[Collected data]
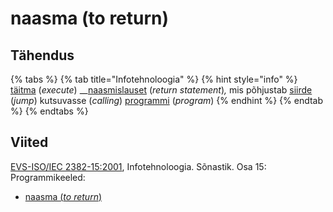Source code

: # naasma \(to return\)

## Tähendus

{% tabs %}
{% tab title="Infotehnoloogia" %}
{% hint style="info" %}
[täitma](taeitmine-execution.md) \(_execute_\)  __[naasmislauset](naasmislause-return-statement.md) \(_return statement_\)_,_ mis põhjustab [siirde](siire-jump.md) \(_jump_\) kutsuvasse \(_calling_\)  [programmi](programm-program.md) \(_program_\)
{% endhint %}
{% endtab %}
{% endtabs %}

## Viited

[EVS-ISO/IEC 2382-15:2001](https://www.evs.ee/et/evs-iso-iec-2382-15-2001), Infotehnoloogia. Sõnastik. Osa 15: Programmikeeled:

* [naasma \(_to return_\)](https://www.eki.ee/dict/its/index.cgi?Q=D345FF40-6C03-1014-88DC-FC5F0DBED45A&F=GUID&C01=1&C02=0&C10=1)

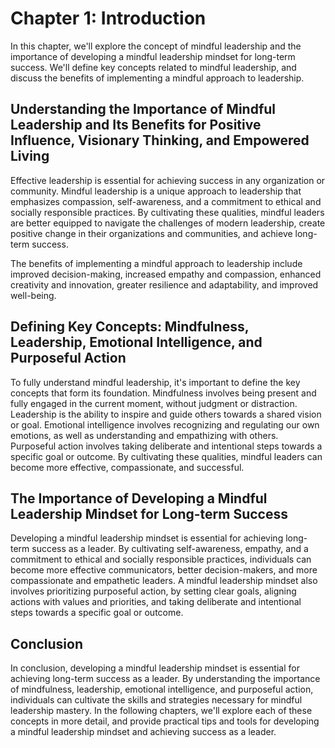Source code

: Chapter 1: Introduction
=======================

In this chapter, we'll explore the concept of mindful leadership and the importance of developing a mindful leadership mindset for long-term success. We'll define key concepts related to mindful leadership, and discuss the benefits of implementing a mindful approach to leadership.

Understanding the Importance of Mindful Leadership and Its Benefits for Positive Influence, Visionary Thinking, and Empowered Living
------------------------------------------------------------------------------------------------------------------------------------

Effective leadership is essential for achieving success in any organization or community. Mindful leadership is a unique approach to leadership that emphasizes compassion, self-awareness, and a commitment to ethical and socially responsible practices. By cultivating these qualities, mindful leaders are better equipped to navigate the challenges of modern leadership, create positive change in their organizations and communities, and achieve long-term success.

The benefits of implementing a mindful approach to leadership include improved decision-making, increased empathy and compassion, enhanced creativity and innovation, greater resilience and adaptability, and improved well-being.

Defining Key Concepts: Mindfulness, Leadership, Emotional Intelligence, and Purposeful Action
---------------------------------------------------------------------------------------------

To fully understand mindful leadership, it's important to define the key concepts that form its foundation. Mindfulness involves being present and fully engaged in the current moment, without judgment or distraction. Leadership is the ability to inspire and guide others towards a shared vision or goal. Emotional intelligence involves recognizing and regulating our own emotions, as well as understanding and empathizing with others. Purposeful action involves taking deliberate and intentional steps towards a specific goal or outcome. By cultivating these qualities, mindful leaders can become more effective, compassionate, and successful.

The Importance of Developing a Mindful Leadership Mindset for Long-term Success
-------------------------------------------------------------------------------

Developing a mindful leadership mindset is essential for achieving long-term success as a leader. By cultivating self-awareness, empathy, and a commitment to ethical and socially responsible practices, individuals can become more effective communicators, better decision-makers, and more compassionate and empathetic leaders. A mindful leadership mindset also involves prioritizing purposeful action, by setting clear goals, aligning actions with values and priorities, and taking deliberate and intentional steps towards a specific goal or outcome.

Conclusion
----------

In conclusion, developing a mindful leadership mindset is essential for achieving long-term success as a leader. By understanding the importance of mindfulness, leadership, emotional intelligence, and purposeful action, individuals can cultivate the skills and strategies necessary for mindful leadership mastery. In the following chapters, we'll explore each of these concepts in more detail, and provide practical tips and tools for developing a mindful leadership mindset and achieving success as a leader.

...

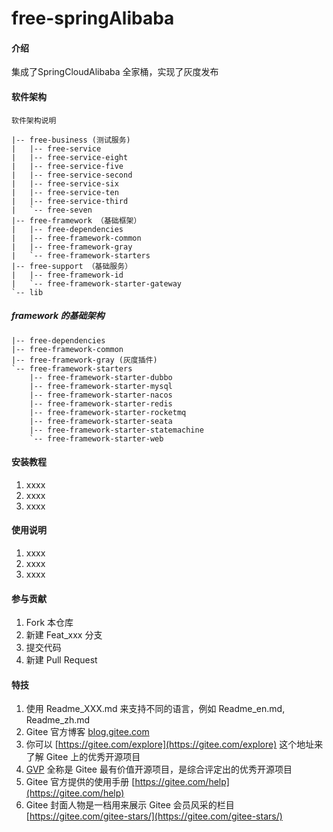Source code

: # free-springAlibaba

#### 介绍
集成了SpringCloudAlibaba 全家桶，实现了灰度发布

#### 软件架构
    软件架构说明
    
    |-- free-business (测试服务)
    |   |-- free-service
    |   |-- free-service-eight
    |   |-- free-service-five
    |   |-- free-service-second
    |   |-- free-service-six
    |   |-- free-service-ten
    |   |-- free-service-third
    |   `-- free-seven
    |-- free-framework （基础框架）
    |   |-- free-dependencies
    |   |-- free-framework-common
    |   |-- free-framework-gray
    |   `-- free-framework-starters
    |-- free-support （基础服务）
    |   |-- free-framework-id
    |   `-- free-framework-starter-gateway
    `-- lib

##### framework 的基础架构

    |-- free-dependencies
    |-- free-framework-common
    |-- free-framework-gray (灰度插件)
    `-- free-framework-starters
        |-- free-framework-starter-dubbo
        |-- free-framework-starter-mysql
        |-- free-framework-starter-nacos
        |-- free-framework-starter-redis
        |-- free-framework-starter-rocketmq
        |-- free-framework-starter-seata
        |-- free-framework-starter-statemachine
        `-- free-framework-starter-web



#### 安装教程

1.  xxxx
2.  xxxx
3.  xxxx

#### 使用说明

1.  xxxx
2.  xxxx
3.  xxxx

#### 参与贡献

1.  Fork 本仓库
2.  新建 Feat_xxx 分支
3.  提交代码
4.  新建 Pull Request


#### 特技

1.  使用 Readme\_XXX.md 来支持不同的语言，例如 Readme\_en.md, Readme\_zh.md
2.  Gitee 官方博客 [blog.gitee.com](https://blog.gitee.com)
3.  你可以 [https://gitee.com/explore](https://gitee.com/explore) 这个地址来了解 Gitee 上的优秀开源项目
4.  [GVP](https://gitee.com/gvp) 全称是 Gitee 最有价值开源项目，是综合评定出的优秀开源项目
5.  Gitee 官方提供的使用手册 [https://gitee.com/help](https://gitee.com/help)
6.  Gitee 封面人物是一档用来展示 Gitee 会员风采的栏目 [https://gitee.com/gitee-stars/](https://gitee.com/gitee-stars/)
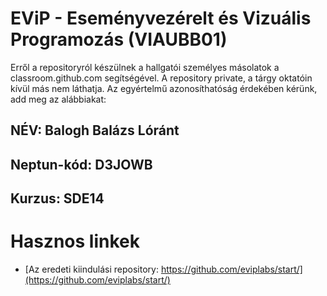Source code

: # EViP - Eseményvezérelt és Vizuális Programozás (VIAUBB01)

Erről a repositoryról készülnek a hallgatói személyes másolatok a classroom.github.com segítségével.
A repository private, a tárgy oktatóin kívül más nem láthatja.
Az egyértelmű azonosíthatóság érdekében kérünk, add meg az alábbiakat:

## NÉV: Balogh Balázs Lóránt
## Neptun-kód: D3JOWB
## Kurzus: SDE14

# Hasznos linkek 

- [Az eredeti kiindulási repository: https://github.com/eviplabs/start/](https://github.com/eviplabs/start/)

* [Task statement]:
Identify the lines of the entries containing the string "towards". Copy each such line.

* [Task response]:
To fully understand mindful leadership, it's important to define the key concepts that form its foundation. Mindfulness involves being present and fully engaged in the current moment, without judgment or distraction. Leadership is the ability to inspire and guide others towards a shared vision or goal. Emotional intelligence involves recognizing and regulating our own emotions, as well as understanding and empathizing with others. Purposeful action involves taking deliberate and intentional steps towards a specific goal or outcome. By cultivating these qualities, mindful leaders can become more effective, compassionate, and successful.
Developing a mindful leadership mindset is essential for achieving long-term success as a leader. By cultivating self-awareness, empathy, and a commitment to ethical and socially responsible practices, individuals can become more effective communicators, better decision-makers, and more compassionate and empathetic leaders. A mindful leadership mindset also involves prioritizing purposeful action, by setting clear goals, aligning actions with values and priorities, and taking deliberate and intentional steps towards a specific goal or outcome.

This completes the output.